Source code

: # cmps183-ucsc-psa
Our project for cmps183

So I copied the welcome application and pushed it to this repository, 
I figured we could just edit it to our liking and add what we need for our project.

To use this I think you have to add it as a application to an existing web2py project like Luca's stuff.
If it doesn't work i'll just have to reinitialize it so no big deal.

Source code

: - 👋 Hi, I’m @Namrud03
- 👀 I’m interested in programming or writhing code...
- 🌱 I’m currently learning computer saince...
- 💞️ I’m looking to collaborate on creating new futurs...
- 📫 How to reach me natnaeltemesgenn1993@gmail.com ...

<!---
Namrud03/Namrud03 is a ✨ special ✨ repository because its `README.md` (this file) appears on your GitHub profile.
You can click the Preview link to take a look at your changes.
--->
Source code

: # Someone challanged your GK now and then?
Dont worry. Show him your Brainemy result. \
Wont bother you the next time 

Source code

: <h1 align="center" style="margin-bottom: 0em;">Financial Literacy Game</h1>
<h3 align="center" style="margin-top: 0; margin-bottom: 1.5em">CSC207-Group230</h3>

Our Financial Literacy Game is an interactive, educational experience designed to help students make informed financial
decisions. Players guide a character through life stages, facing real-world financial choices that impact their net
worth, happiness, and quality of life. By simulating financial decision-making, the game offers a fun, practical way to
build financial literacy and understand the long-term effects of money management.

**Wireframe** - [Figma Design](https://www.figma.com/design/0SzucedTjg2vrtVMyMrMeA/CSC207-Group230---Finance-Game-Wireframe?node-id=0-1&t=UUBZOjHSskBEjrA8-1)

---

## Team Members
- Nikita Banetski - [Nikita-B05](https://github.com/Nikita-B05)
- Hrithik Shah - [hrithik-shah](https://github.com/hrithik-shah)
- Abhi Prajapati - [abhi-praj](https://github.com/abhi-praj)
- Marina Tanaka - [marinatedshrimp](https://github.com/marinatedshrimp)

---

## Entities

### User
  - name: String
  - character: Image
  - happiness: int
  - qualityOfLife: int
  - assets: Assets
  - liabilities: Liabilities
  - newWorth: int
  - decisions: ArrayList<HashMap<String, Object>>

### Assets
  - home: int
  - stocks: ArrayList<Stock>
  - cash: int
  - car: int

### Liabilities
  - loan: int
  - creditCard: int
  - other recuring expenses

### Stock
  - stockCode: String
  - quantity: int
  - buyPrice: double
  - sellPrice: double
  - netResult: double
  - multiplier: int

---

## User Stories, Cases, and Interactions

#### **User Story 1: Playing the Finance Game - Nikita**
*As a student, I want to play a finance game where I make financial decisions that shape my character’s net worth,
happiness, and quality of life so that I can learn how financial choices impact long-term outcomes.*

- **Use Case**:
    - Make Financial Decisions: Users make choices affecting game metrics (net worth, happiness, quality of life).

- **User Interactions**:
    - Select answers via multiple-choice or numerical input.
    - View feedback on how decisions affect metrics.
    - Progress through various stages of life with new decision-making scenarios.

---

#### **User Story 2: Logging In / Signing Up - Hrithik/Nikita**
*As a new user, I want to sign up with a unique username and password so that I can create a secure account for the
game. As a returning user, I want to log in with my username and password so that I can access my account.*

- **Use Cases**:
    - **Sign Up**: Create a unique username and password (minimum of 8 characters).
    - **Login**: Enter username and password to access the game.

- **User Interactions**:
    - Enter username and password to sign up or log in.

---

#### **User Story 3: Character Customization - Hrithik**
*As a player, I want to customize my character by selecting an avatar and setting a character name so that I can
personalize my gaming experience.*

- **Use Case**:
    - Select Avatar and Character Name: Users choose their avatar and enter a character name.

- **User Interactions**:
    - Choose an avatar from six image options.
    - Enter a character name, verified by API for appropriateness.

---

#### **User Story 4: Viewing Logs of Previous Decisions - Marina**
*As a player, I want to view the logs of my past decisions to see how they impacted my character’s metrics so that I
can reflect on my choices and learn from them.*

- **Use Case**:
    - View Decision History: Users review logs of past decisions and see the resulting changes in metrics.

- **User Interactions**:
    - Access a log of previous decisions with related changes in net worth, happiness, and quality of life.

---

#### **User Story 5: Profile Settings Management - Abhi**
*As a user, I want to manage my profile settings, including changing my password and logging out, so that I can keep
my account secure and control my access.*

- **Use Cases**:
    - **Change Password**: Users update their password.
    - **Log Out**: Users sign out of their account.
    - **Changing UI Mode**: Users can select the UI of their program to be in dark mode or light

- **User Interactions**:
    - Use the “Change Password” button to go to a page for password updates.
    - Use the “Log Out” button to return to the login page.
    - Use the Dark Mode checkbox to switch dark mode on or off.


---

Problem: Only these lines should appear in the reply: the one containing "- **Sign Up**: Create", the last line of the data, and all lines between them, each copied exactly.

Written answer:
    - **Sign Up**: Create a unique username and password (minimum of 8 characters).
    - **Login**: Enter username and password to access the game.

- **User Interactions**:
    - Enter username and password to sign up or log in.

---

#### **User Story 3: Character Customization - Hrithik**
*As a player, I want to customize my character by selecting an avatar and setting a character name so that I can
personalize my gaming experience.*

- **Use Case**:
    - Select Avatar and Character Name: Users choose their avatar and enter a character name.

- **User Interactions**:
    - Choose an avatar from six image options.
    - Enter a character name, verified by API for appropriateness.

---

#### **User Story 4: Viewing Logs of Previous Decisions - Marina**
*As a player, I want to view the logs of my past decisions to see how they impacted my character’s metrics so that I
can reflect on my choices and learn from them.*

- **Use Case**:
    - View Decision History: Users review logs of past decisions and see the resulting changes in metrics.

- **User Interactions**:
    - Access a log of previous decisions with related changes in net worth, happiness, and quality of life.

---

#### **User Story 5: Profile Settings Management - Abhi**
*As a user, I want to manage my profile settings, including changing my password and logging out, so that I can keep
my account secure and control my access.*

- **Use Cases**:
    - **Change Password**: Users update their password.
    - **Log Out**: Users sign out of their account.
    - **Changing UI Mode**: Users can select the UI of their program to be in dark mode or light

- **User Interactions**:
    - Use the “Change Password” button to go to a page for password updates.
    - Use the “Log Out” button to return to the login page.
    - Use the Dark Mode checkbox to switch dark mode on or off.


---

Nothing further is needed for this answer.